## About this task
Word for word, restate the records that come after this.

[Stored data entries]
........

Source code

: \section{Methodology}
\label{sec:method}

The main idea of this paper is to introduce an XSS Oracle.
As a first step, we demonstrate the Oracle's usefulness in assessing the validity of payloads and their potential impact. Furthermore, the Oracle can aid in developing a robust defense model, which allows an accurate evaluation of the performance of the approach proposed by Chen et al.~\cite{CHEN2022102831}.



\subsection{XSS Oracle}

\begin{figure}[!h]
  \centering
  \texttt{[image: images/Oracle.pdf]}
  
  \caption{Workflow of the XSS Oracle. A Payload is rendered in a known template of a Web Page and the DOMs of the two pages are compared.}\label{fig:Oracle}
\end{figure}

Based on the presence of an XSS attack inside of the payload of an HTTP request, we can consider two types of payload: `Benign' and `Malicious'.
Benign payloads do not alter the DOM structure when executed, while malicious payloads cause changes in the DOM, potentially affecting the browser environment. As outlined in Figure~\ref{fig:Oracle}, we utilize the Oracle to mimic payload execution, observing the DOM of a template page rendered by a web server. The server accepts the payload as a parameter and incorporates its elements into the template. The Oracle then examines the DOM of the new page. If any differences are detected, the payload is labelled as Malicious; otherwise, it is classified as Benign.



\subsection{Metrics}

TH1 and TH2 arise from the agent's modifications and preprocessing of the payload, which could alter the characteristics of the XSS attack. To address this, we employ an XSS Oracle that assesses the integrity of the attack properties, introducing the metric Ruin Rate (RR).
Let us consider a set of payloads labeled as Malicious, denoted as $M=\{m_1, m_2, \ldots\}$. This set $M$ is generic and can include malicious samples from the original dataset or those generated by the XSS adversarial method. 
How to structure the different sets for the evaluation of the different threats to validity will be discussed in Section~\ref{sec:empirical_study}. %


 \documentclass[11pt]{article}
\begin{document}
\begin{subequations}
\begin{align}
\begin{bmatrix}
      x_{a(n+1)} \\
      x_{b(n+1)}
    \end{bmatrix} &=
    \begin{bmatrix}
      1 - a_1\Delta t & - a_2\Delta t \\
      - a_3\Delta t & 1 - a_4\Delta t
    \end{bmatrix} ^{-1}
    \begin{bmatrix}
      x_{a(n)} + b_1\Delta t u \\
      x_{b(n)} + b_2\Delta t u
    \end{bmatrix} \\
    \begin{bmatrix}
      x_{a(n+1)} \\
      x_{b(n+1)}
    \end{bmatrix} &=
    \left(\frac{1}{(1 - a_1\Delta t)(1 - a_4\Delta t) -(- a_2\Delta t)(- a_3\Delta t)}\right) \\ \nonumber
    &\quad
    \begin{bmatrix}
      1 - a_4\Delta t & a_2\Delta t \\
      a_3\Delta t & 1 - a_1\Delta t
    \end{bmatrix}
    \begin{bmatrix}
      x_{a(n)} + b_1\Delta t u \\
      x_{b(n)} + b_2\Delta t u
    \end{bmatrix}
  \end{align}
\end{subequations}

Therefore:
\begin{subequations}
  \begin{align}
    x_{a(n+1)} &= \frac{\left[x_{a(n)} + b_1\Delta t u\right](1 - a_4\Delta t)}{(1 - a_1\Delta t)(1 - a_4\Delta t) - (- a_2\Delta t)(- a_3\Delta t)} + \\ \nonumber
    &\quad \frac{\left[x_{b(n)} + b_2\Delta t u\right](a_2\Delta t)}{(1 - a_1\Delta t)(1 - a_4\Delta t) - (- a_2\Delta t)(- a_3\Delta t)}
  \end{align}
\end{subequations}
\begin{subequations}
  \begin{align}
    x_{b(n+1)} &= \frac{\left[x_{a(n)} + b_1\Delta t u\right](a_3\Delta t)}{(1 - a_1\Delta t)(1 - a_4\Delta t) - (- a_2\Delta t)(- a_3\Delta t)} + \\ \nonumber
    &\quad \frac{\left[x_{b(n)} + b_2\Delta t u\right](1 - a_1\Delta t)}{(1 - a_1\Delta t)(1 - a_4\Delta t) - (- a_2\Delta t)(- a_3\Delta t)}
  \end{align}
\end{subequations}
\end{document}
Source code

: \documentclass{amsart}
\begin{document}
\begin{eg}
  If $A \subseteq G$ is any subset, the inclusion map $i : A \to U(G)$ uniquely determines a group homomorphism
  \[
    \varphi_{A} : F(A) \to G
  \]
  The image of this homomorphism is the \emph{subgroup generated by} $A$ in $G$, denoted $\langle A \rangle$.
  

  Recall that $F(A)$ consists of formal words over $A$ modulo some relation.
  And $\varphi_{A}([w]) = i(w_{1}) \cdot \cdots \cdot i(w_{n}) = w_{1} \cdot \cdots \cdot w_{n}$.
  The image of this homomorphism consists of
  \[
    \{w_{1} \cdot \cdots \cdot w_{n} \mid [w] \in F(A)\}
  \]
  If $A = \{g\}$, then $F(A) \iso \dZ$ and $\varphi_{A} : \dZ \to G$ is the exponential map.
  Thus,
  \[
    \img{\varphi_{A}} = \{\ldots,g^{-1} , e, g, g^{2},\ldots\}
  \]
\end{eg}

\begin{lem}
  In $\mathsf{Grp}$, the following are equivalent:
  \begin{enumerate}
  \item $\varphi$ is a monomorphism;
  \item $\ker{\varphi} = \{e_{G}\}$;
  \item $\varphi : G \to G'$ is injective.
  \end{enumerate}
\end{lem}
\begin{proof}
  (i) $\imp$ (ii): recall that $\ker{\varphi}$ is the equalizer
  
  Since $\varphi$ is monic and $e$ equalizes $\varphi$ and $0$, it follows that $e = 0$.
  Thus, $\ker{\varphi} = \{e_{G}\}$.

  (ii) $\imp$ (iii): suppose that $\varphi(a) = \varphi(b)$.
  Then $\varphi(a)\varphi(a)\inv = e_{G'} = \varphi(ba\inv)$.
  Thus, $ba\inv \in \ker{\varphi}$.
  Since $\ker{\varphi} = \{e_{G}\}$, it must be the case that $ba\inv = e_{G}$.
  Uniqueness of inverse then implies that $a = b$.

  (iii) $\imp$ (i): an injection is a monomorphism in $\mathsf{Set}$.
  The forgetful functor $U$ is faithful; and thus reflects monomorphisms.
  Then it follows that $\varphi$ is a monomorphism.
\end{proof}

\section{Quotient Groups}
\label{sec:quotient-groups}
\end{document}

........

## Response below
Source code

: \section{Methodology}
\label{sec:method}

The main idea of this paper is to introduce an XSS Oracle.
As a first step, we demonstrate the Oracle's usefulness in assessing the validity of payloads and their potential impact. Furthermore, the Oracle can aid in developing a robust defense model, which allows an accurate evaluation of the performance of the approach proposed by Chen et al.~\cite{CHEN2022102831}.



\subsection{XSS Oracle}

\begin{figure}[!h]
  \centering
  \texttt{[image: images/Oracle.pdf]}
  
  \caption{Workflow of the XSS Oracle. A Payload is rendered in a known template of a Web Page and the DOMs of the two pages are compared.}\label{fig:Oracle}
\end{figure}

Based on the presence of an XSS attack inside of the payload of an HTTP request, we can consider two types of payload: `Benign' and `Malicious'.
Benign payloads do not alter the DOM structure when executed, while malicious payloads cause changes in the DOM, potentially affecting the browser environment. As outlined in Figure~\ref{fig:Oracle}, we utilize the Oracle to mimic payload execution, observing the DOM of a template page rendered by a web server. The server accepts the payload as a parameter and incorporates its elements into the template. The Oracle then examines the DOM of the new page. If any differences are detected, the payload is labelled as Malicious; otherwise, it is classified as Benign.



\subsection{Metrics}

TH1 and TH2 arise from the agent's modifications and preprocessing of the payload, which could alter the characteristics of the XSS attack. To address this, we employ an XSS Oracle that assesses the integrity of the attack properties, introducing the metric Ruin Rate (RR).
Let us consider a set of payloads labeled as Malicious, denoted as $M=\{m_1, m_2, \ldots\}$. This set $M$ is generic and can include malicious samples from the original dataset or those generated by the XSS adversarial method. 
How to structure the different sets for the evaluation of the different threats to validity will be discussed in Section~\ref{sec:empirical_study}. %


 \documentclass[11pt]{article}
\begin{document}
\begin{subequations}
\begin{align}
\begin{bmatrix}
      x_{a(n+1)} \\
      x_{b(n+1)}
    \end{bmatrix} &=
    \begin{bmatrix}
      1 - a_1\Delta t & - a_2\Delta t \\
      - a_3\Delta t & 1 - a_4\Delta t
    \end{bmatrix} ^{-1}
    \begin{bmatrix}
      x_{a(n)} + b_1\Delta t u \\
      x_{b(n)} + b_2\Delta t u
    \end{bmatrix} \\
    \begin{bmatrix}
      x_{a(n+1)} \\
      x_{b(n+1)}
    \end{bmatrix} &=
    \left(\frac{1}{(1 - a_1\Delta t)(1 - a_4\Delta t) -(- a_2\Delta t)(- a_3\Delta t)}\right) \\ \nonumber
    &\quad
    \begin{bmatrix}
      1 - a_4\Delta t & a_2\Delta t \\
      a_3\Delta t & 1 - a_1\Delta t
    \end{bmatrix}
    \begin{bmatrix}
      x_{a(n)} + b_1\Delta t u \\
      x_{b(n)} + b_2\Delta t u
    \end{bmatrix}
  \end{align}
\end{subequations}

Therefore:
\begin{subequations}
  \begin{align}
    x_{a(n+1)} &= \frac{\left[x_{a(n)} + b_1\Delta t u\right](1 - a_4\Delta t)}{(1 - a_1\Delta t)(1 - a_4\Delta t) - (- a_2\Delta t)(- a_3\Delta t)} + \\ \nonumber
    &\quad \frac{\left[x_{b(n)} + b_2\Delta t u\right](a_2\Delta t)}{(1 - a_1\Delta t)(1 - a_4\Delta t) - (- a_2\Delta t)(- a_3\Delta t)}
  \end{align}
\end{subequations}
\begin{subequations}
  \begin{align}
    x_{b(n+1)} &= \frac{\left[x_{a(n)} + b_1\Delta t u\right](a_3\Delta t)}{(1 - a_1\Delta t)(1 - a_4\Delta t) - (- a_2\Delta t)(- a_3\Delta t)} + \\ \nonumber
    &\quad \frac{\left[x_{b(n)} + b_2\Delta t u\right](1 - a_1\Delta t)}{(1 - a_1\Delta t)(1 - a_4\Delta t) - (- a_2\Delta t)(- a_3\Delta t)}
  \end{align}
\end{subequations}
\end{document}
Source code

: \documentclass{amsart}
\begin{document}
\begin{eg}
  If $A \subseteq G$ is any subset, the inclusion map $i : A \to U(G)$ uniquely determines a group homomorphism
  \[
    \varphi_{A} : F(A) \to G
  \]
  The image of this homomorphism is the \emph{subgroup generated by} $A$ in $G$, denoted $\langle A \rangle$.
  

  Recall that $F(A)$ consists of formal words over $A$ modulo some relation.
  And $\varphi_{A}([w]) = i(w_{1}) \cdot \cdots \cdot i(w_{n}) = w_{1} \cdot \cdots \cdot w_{n}$.
  The image of this homomorphism consists of
  \[
    \{w_{1} \cdot \cdots \cdot w_{n} \mid [w] \in F(A)\}
  \]
  If $A = \{g\}$, then $F(A) \iso \dZ$ and $\varphi_{A} : \dZ \to G$ is the exponential map.
  Thus,
  \[
    \img{\varphi_{A}} = \{\ldots,g^{-1} , e, g, g^{2},\ldots\}
  \]
\end{eg}

\begin{lem}
  In $\mathsf{Grp}$, the following are equivalent:
  \begin{enumerate}
  \item $\varphi$ is a monomorphism;
  \item $\ker{\varphi} = \{e_{G}\}$;
  \item $\varphi : G \to G'$ is injective.
  \end{enumerate}
\end{lem}
\begin{proof}
  (i) $\imp$ (ii): recall that $\ker{\varphi}$ is the equalizer
  
  Since $\varphi$ is monic and $e$ equalizes $\varphi$ and $0$, it follows that $e = 0$.
  Thus, $\ker{\varphi} = \{e_{G}\}$.

  (ii) $\imp$ (iii): suppose that $\varphi(a) = \varphi(b)$.
  Then $\varphi(a)\varphi(a)\inv = e_{G'} = \varphi(ba\inv)$.
  Thus, $ba\inv \in \ker{\varphi}$.
  Since $\ker{\varphi} = \{e_{G}\}$, it must be the case that $ba\inv = e_{G}$.
  Uniqueness of inverse then implies that $a = b$.

  (iii) $\imp$ (i): an injection is a monomorphism in $\mathsf{Set}$.
  The forgetful functor $U$ is faithful; and thus reflects monomorphisms.
  Then it follows that $\varphi$ is a monomorphism.
\end{proof}

\section{Quotient Groups}
\label{sec:quotient-groups}
\end{document}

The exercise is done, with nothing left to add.